Here’s what the RTO has decided thus far.
Pro Forma for Distribution-connected Storage
MISO’s draft pro forma agreement for storage connected at the distribution level requires storage:
- Be registered and modeled in MISO;
- Secure agreements with distribution facilities so energy can be delivered to the MISO transmission system;
- Be able to receive MISO operating instructions; and
- Provide MISO with facility measurements and settlement meter data.
The agreement also specifies that MISO will make sure a storage resource owner isn’t charged twice for energy when it pays retail rates for wholesale charging.
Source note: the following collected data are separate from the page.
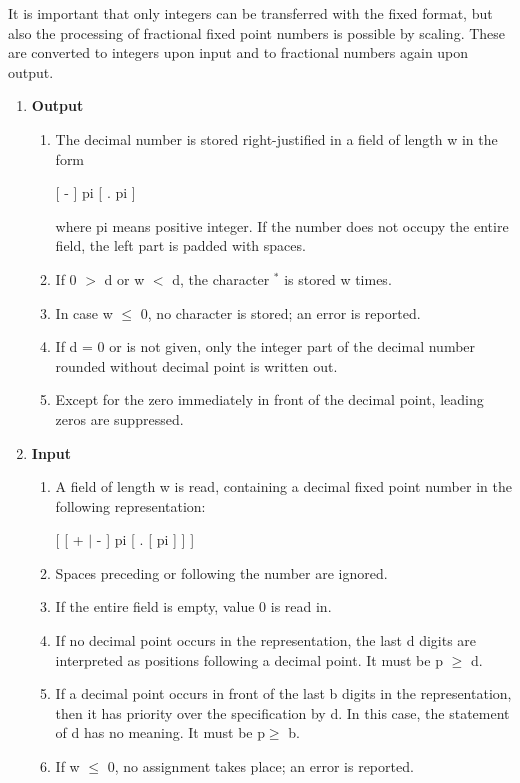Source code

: \begin{removed}
It is important that only integers can be transferred with the fixed
format, but also the processing of fractional fixed point numbers is
possible by scaling. These are converted to integers upon input and to
fractional numbers again upon output.

\begin{enumerate}
\item {\bf Output}
\begin{enumerate}
\item The decimal number is stored right-justified in a field of length
w in the form

[ - ] pi [ . pi ]

where pi means positive integer. If the number does not occupy the
entire field, the left part is padded with spaces.
\item If 0 $>$ d or w $<$ d, the character $^*$ is stored w times.
\item In case w $\leq$ 0, no character is stored; an error is reported.
\item If d = 0 or is not given, only the integer part of the decimal
number rounded without decimal point is written out.
\item Except for the zero immediately in front of the decimal point,
leading zeros are suppressed.
\end{enumerate}
\item {\bf Input}
\begin{enumerate}
\item A field of length w is read, containing a decimal fixed point
number in the following representation:

[ [ + $\mid$ - ] pi [ . [ pi ] ] ]

\item Spaces preceding or following the number are ignored.
\item If the entire field is empty, value 0 is read in.
\item If no decimal point occurs in the representation, the last d
digits are interpreted as positions following a decimal point. It must
be p $\geq$ d.
\item If a decimal point occurs in front of the last b digits in the
representation, then it has priority over the specification by d. In
this case, the statement of d has no meaning. It must be p$\geq$ b.
\item If w $\leq$ 0, no assignment takes place; an error is reported.
\end{enumerate}
\end{enumerate}


\end{removed}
MISO said it will exclude the charging energy from wholesale rates in its settlements.
During a Sept. 13 Market Subcommittee meeting, Coalition of Midwest Power Producers CEO Mark Volpe asked if the agreement opens an avenue for distribution-connected storage assets to avoid MISO’s interconnection queue.
“This is not a way to circumvent the interconnection queue,” Director of Market Design Kevin Vannoy said.
“So you’re saying that distribution-level storage must go through the interconnection queue?” Volpe asked.
“I don’t have a definitive answer for that,” Vannoy responded.
Consumers Energy’s Jeff Beattie pointed out that many qualifying facilities that utilities must purchase power from under the Public Utility Regulatory Policies Act are connected at the distribution level.